WHAT IS NEEDED
Give the number of lines below that contain the word "DoxyCompactItemize", and nothing else.

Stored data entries
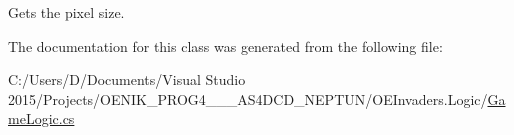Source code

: Gets the pixel size. 



The documentation for this class was generated from the following file\+:\begin{DoxyCompactItemize}
\item 
C\+:/\+Users/\+D/\+Documents/\+Visual Studio 2015/\+Projects/\+O\+E\+N\+I\+K\+\_\+\+P\+R\+O\+G4\+\_\+\_\+\_\+\+A\+S4\+D\+C\+D\+\_\+\+N\+E\+P\+T\+U\+N/\+O\+E\+Invaders.\+Logic/\mbox{\hyperlink{_game_logic_8cs}{Game\+Logic.\+cs}}\end{DoxyCompactItemize}
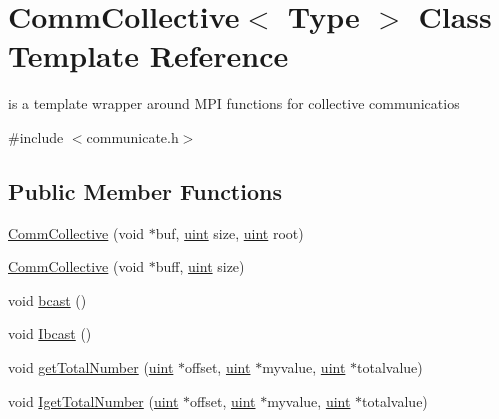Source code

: \hypertarget{classCommCollective}{}\section{Comm\+Collective$<$ Type $>$ Class Template Reference}
\label{classCommCollective}


is a template wrapper around M\+PI functions for collective communicatios  




{\ttfamily \#include $<$communicate.\+h$>$}

\subsection*{Public Member Functions}
\begin{DoxyCompactItemize}
\item 
\mbox{\hyperlink{classCommCollective_ad583efe49e3dd7883f76dcb82b34cebb}{Comm\+Collective}} (void $\ast$buf, \mbox{\hyperlink{definitions_8h_a69aa29b598b851b0640aa225a9e5d61d}{uint}} size, \mbox{\hyperlink{definitions_8h_a69aa29b598b851b0640aa225a9e5d61d}{uint}} root)
\item 
\mbox{\hyperlink{classCommCollective_a9315504a2e5e83cb04f3b8e80b7ff3d5}{Comm\+Collective}} (void $\ast$buff, \mbox{\hyperlink{definitions_8h_a69aa29b598b851b0640aa225a9e5d61d}{uint}} size)
\item 
void \mbox{\hyperlink{classCommCollective_a438805e16ba8c74b0682a0bf27b4b0f3}{bcast}} ()
\item 
void \mbox{\hyperlink{classCommCollective_af79e85456fe4bf007ccb6ad0c7e41151}{Ibcast}} ()
\item 
void \mbox{\hyperlink{classCommCollective_a2a300899ded8e81afa840f06497716f9}{get\+Total\+Number}} (\mbox{\hyperlink{definitions_8h_a69aa29b598b851b0640aa225a9e5d61d}{uint}} $\ast$offset, \mbox{\hyperlink{definitions_8h_a69aa29b598b851b0640aa225a9e5d61d}{uint}} $\ast$myvalue, \mbox{\hyperlink{definitions_8h_a69aa29b598b851b0640aa225a9e5d61d}{uint}} $\ast$totalvalue)
\item 
void \mbox{\hyperlink{classCommCollective_a0b8611d0fce41f5b6629ebf702e7aa4b}{Iget\+Total\+Number}} (\mbox{\hyperlink{definitions_8h_a69aa29b598b851b0640aa225a9e5d61d}{uint}} $\ast$offset, \mbox{\hyperlink{definitions_8h_a69aa29b598b851b0640aa225a9e5d61d}{uint}} $\ast$myvalue, \mbox{\hyperlink{definitions_8h_a69aa29b598b851b0640aa225a9e5d61d}{uint}} $\ast$totalvalue)
\item 

\end{DoxyCompactItemize}
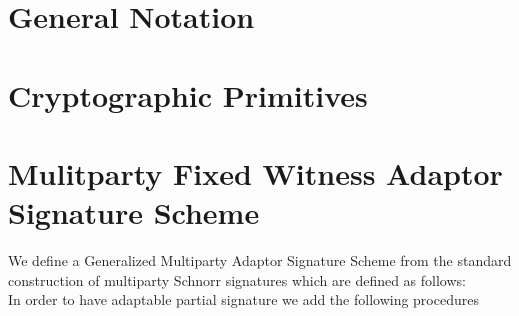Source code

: \section{General Notation}\label{secGenNot}
\section{Cryptographic Primitives}\label{secCrypPrim}
\section{Mulitparty Fixed Witness Adaptor Signature Scheme} \label{secScheme}

We define a Generalized Multiparty Adaptor Signature Scheme from the standard construction of multiparty Schnorr signatures which
are defined as follows:\\

\fbox{
    \parbox{\textwidth}{
        \procedure[linenumbering, syntaxhighlight=auto]{\procGen} {
            \varKey \sample \cnstZq \\
            \varRand \sample \cnstZq \\
            \pcreturn (\varKey \opSeperate \varRand)
        }
        \procedure[linenumbering, syntaxhighlight=auto]{\procGenPartSig} {
            \varSchnorrChallenge \opAssign \funH{(\varMsg \opConc \varGk \opAdd \varGkSt \opConc \varGr \opAdd \varGrSt)} \\
            \varSigPart \opAssign \varKey \opAdd \varSchnorrChallenge \opAdd \varRand \\
            \pcreturn (\varSigPart \opSeperate \varGk \opSeperate \varGr)
        }\\
        \procedure[linenumbering, syntaxhighlight=auto]{\procVerfPartSig} {
            \varSchnorrChallenge \opAssign \funH{((\varMsg \opConc \varGk \opAdd \varGkSt \opConc \varGr \opAdd \varGrSt)} \\
            \pcreturn \varGSigPart \opEq \varGkSt \opAdd \funGen{\varSchnorrChallenge \opMult \varRand}
        }\\
        \procedure[linenumbering, syntaxhighlight=auto]{\procFinSig} {
            \pcreturn (\varSigPart \opAdd \varSigPartSt \opSeperate \varGk \opAdd \varGkSt \opSeperate \varGr \opAdd \varGrSt)
        }
    }
}
In order to have adaptable partial signature we add the following procedures\\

EXERCISE SOLUTION
4